Students practice classification using a bag of snack mix. Each group examines and decides how to sort the contents. They can classify the foods based upon physical characteristics such as color or texture, or whether the food is eaten at breakfast or as snacks. Students then draw a taxonomy tree that shows how they organized the snack mix. For example, students may have sorted the food into snacks and breakfast food, and then sorted the snacks into salty or sweet.
Taxonomists -- scientists who classify organisms -- sometimes use a dichotomous key to identify specimens. This is like a flow chart that separates organisms based upon characteristics. Students gather living and nonliving specimens from an outside area. Then they sort the items using a list of physical characteristics provided by the teacher, such as number of legs, odor or whether they are man-made.
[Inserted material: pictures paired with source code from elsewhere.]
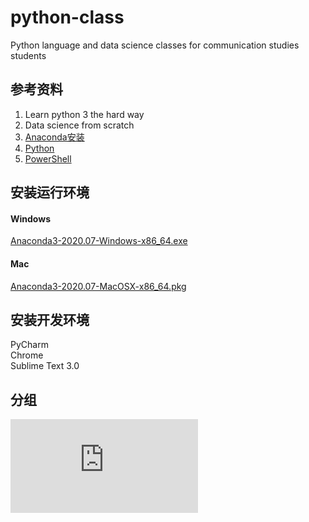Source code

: # python-class
Python language and data science classes for communication studies students

## 参考资料
1. Learn python 3 the hard way  
2. Data science from scratch
3. [Anaconda安装](https://www.bilibili.com/video/BV1rK4y1E7Ct?p=3) 
4. [Python](https://www.runoob.com/python3/python3-tutorial.html)
5. [PowerShell](https://baike.baidu.com/item/%E5%91%BD%E4%BB%A4%E6%8F%90%E7%A4%BA%E7%AC%A6/998728?fromtitle=%E5%91%BD%E4%BB%A4%E8%A1%8C&fromid=196110)

## 安装运行环境
#### Windows
[Anaconda3-2020.07-Windows-x86_64.exe](https://mirrors.tuna.tsinghua.edu.cn/anaconda/archive/Anaconda3-2020.07-Windows-x86_64.exe)
#### Mac
[Anaconda3-2020.07-MacOSX-x86_64.pkg](https://mirrors.tuna.tsinghua.edu.cn/anaconda/archive/Anaconda3-2020.07-MacOSX-x86_64.pkg)

## 安装开发环境
PyCharm  
Chrome  
Sublime Text 3.0

## 分组
![image](https://github.com/yuanxiaodu/python-class/blob/main/team.pdf)
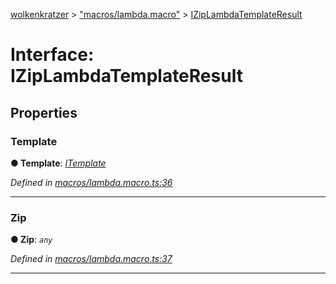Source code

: [wolkenkratzer](../README.md) > ["macros/lambda.macro"](../modules/_macros_lambda_macro_.md) > [IZipLambdaTemplateResult](../interfaces/_macros_lambda_macro_.iziplambdatemplateresult.md)



# Interface: IZipLambdaTemplateResult


## Properties
<a id="template"></a>

###  Template

**●  Template**:  *[ITemplate](_types_.itemplate.md)* 

*Defined in [macros/lambda.macro.ts:36](https://github.com/arminhammer/wolkenkratzer/blob/8ba2fdf/src/macros/lambda.macro.ts#L36)*





___

<a id="zip"></a>

###  Zip

**●  Zip**:  *`any`* 

*Defined in [macros/lambda.macro.ts:37](https://github.com/arminhammer/wolkenkratzer/blob/8ba2fdf/src/macros/lambda.macro.ts#L37)*





___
Using this information, the students create a dichotomous key that other students can test on their own collection of items.
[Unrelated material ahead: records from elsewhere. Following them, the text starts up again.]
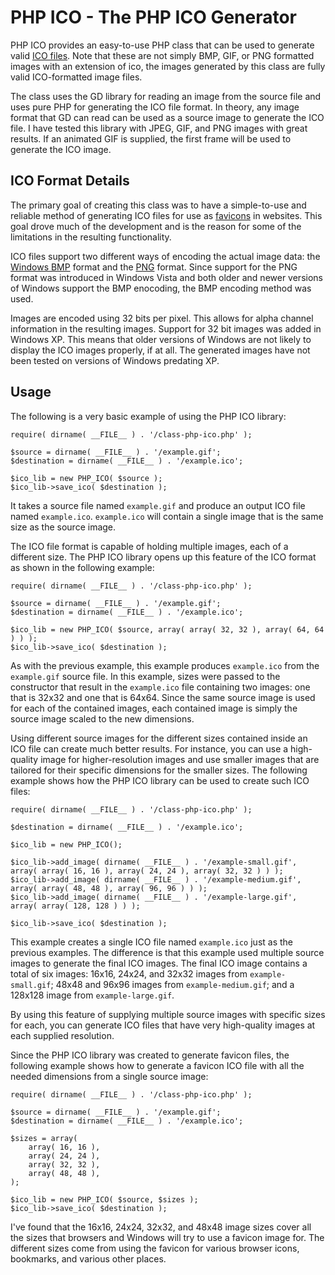 PHP ICO - The PHP ICO Generator
===============================

PHP ICO provides an easy-to-use PHP class that can be used to generate valid [ICO files](http://en.wikipedia.org/wiki/ICO_%28file_format%29). Note that these are not simply BMP, GIF, or PNG formatted images with an extension of ico, the images generated by this class are fully valid ICO-formatted image files.

The class uses the GD library for reading an image from the source file and uses pure PHP for generating the ICO file format. In theory, any image format that GD can read can be used as a source image to generate the ICO file. I have tested this library with JPEG, GIF, and PNG images with great results. If an animated GIF is supplied, the first frame will be used to generate the ICO image.

ICO Format Details
------------------

The primary goal of creating this class was to have a simple-to-use and reliable method of generating ICO files for use as [favicons](http://en.wikipedia.org/wiki/Favicon) in websites. This goal drove much of the development and is the reason for some of the limitations in the resulting functionality.

ICO files support two different ways of encoding the actual image data: the [Windows BMP](http://en.wikipedia.org/wiki/BMP_file_format) format and the [PNG](http://en.wikipedia.org/wiki/Portable_Network_Graphics) format. Since support for the PNG format was introduced in Windows Vista and both older and newer versions of Windows support the BMP enocoding, the BMP encoding method was used.

Images are encoded using 32 bits per pixel. This allows for alpha channel information in the resulting images. Support for 32 bit images was added in Windows XP. This means that older versions of Windows are not likely to display the ICO images properly, if at all. The generated images have not been tested on versions of Windows predating XP.

Usage
-----

The following is a very basic example of using the PHP ICO library:

	require( dirname( __FILE__ ) . '/class-php-ico.php' );
	
	$source = dirname( __FILE__ ) . '/example.gif';
	$destination = dirname( __FILE__ ) . '/example.ico';
	
	$ico_lib = new PHP_ICO( $source );
	$ico_lib->save_ico( $destination );

It takes a source file named `example.gif` and produce an output ICO file named `example.ico`. `example.ico` will contain a single image that is the same size as the source image.

The ICO file format is capable of holding multiple images, each of a different size. The PHP ICO library opens up this feature of the ICO format as shown in the following example:

	require( dirname( __FILE__ ) . '/class-php-ico.php' );
	
	$source = dirname( __FILE__ ) . '/example.gif';
	$destination = dirname( __FILE__ ) . '/example.ico';
	
	$ico_lib = new PHP_ICO( $source, array( array( 32, 32 ), array( 64, 64 ) ) );
	$ico_lib->save_ico( $destination );

As with the previous example, this example produces `example.ico` from the `example.gif` source file. In this example, sizes were passed to the constructor that result in the `example.ico` file containing two images: one that is 32x32 and one that is 64x64. Since the same source image is used for each of the contained images, each contained image is simply the source image scaled to the new dimensions.

Using different source images for the different sizes contained inside an ICO file can create much better results. For instance, you can use a high-quality image for higher-resolution images and use smaller images that are tailored for their specific dimensions for the smaller sizes. The following example shows how the PHP ICO library can be used to create such ICO files:

	require( dirname( __FILE__ ) . '/class-php-ico.php' );
	
	$destination = dirname( __FILE__ ) . '/example.ico';
	
	$ico_lib = new PHP_ICO();
	
	$ico_lib->add_image( dirname( __FILE__ ) . '/example-small.gif', array( array( 16, 16 ), array( 24, 24 ), array( 32, 32 ) ) );
	$ico_lib->add_image( dirname( __FILE__ ) . '/example-medium.gif', array( array( 48, 48 ), array( 96, 96 ) ) );
	$ico_lib->add_image( dirname( __FILE__ ) . '/example-large.gif', array( array( 128, 128 ) ) );
	
	$ico_lib->save_ico( $destination );

This example creates a single ICO file named `example.ico` just as the previous examples. The difference is that this example used multiple source images to generate the final ICO images. The final ICO image contains a total of six images: 16x16, 24x24, and 32x32 images from `example-small.gif`; 48x48 and 96x96 images from `example-medium.gif`; and a 128x128 image from `example-large.gif`.

By using this feature of supplying multiple source images with specific sizes for each, you can generate ICO files that have very high-quality images at each supplied resolution.

Since the PHP ICO library was created to generate favicon files, the following example shows how to generate a favicon ICO file with all the needed dimensions from a single source image:

	require( dirname( __FILE__ ) . '/class-php-ico.php' );
	
	$source = dirname( __FILE__ ) . '/example.gif';
	$destination = dirname( __FILE__ ) . '/example.ico';
	
	$sizes = array(
		array( 16, 16 ),
		array( 24, 24 ),
		array( 32, 32 ),
		array( 48, 48 ),
	);
	
	$ico_lib = new PHP_ICO( $source, $sizes );
	$ico_lib->save_ico( $destination );

I've found that the 16x16, 24x24, 32x32, and 48x48 image sizes cover all the sizes that browsers and Windows will try to use a favicon image for. The different sizes come from using the favicon for various browser icons, bookmarks, and various other places.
There are seven commonly used levels of classifying animals: kingdom, phylum, class, order, family genus, and species. Every organism that has been classified has names for all of these. In this activity, students become familiar with this system by classifying three familiar organisms from kingdom down to the genus and species. They can use field guides, textbooks and the Internet. For example, humans are classified as: Animalia (kingdom), Chordata (phylum), Mammalia (class), Primates (order), Hominidae (family), Homo (genus), sapiens (species).
Using nested plastic bags and index cards representing organisms, students model cladistics, a type of taxonomy based upon evolutionary relationships. Students write on the outside of the bags the characteristics shared by the organisms. The largest bag shows the traits shared by the greatest number of organisms, and the smallest bag the least common ones. Students place the cards inside the bags for organisms that have the characteristics on the bag, starting with the largest bag, and moving cards among the bags. In the end, the bags represent the hierarchy, or taxonomy, of the organisms.